Give the number of lines in the listing that contain the word "Foodies", and nothing besides.

DATA SHOWN section start

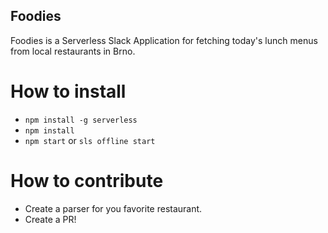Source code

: ## Foodies

Foodies is a Serverless Slack Application for fetching today's lunch menus from local restaurants in Brno.

# How to install
 - `npm install -g serverless`
 - `npm install`
 - `npm start` or `sls offline start`

# How to contribute
 - Create a parser for you favorite restaurant.
 - Create a PR!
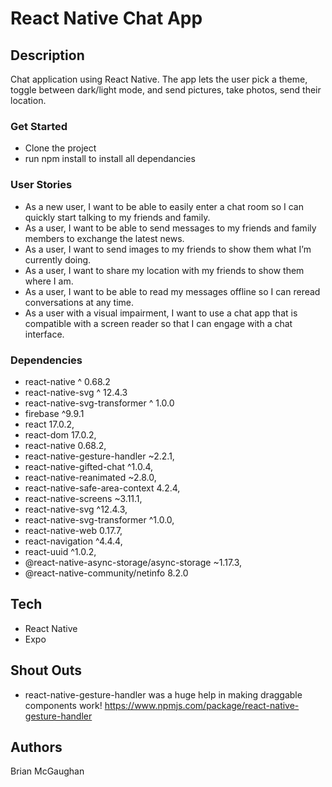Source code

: # React Native Chat App
 
## Description

Chat application using React Native. The app lets the user pick a theme, toggle between dark/light mode, and send pictures, take photos, send their location.


### Get Started

- Clone the project
- run npm install to install all dependancies


### User Stories
- As a new user, I want to be able to easily enter a chat room so I can quickly start talking to my friends and family.
- As a user, I want to be able to send messages to my friends and family members to exchange the latest news.
- As a user, I want to send images to my friends to show them what I’m currently doing.
- As a user, I want to share my location with my friends to show them where I am.
- As a user, I want to be able to read my messages offline so I can reread conversations at any time.
- As a user with a visual impairment, I want to use a chat app that is compatible with a screen reader so that I can engage with a chat interface.


### Dependencies
- react-native ^ 0.68.2
- react-native-svg ^ 12.4.3
- react-native-svg-transformer ^ 1.0.0
- firebase ^9.9.1
- react 17.0.2,
- react-dom 17.0.2,
- react-native 0.68.2,
- react-native-gesture-handler ~2.2.1,
- react-native-gifted-chat ^1.0.4,
- react-native-reanimated ~2.8.0,
- react-native-safe-area-context 4.2.4,
- react-native-screens ~3.11.1,
- react-native-svg ^12.4.3,
- react-native-svg-transformer ^1.0.0,
- react-native-web 0.17.7,
- react-navigation ^4.4.4,
- react-uuid ^1.0.2,
- @react-native-async-storage/async-storage ~1.17.3,
- @react-native-community/netinfo 8.2.0


## Tech
- React Native
- Expo

## Shout Outs
 - react-native-gesture-handler was a huge help in making draggable components work!
 https://www.npmjs.com/package/react-native-gesture-handler

## Authors

Brian McGaughan








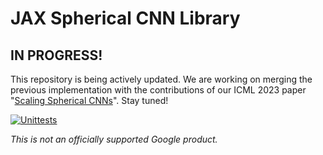 # JAX Spherical CNN Library

## IN PROGRESS!

This repository is being actively updated. We are working on merging the
previous implementation with the contributions of our ICML 2023 paper "[Scaling
Spherical CNNs](https://arxiv.org/pdf/2306.05420.pdf)".  Stay tuned!

[![Unittests](https://github.com/google-research/spherical-cnn/actions/workflows/pytest_and_autopublish.yml/badge.svg)](https://github.com/google-research/spherical-cnn/actions/workflows/pytest_and_autopublish.yml)

*This is not an officially supported Google product.*
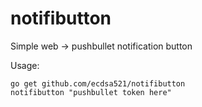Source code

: # notifibutton
Simple web -> pushbullet notification button

Usage:

    go get github.com/ecdsa521/notifibutton
    notifibutton "pushbullet token here"
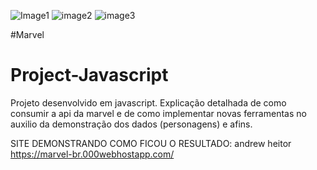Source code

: ![Image1](https://user-images.githubusercontent.com/78436676/120224842-97674d80-c21a-11eb-9278-639a4af67b07.png)
![image2](https://user-images.githubusercontent.com/78436676/120224844-97ffe400-c21a-11eb-811c-18122aa0ad3f.png)
![image3](https://user-images.githubusercontent.com/78436676/120224847-98987a80-c21a-11eb-9016-efb87fec8fd4.png)

#Marvel
# Project-Javascript

Projeto desenvolvido em javascript.
Explicação detalhada de como consumir a api da marvel e de como implementar novas ferramentas no auxilio da demonstração dos dados (personagens) e afins.

SITE DEMONSTRANDO COMO FICOU O RESULTADO:
andrew
heitor
https://marvel-br.000webhostapp.com/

DATA SHOWN section end

RESULT FOR THIS EXERCISE ->
2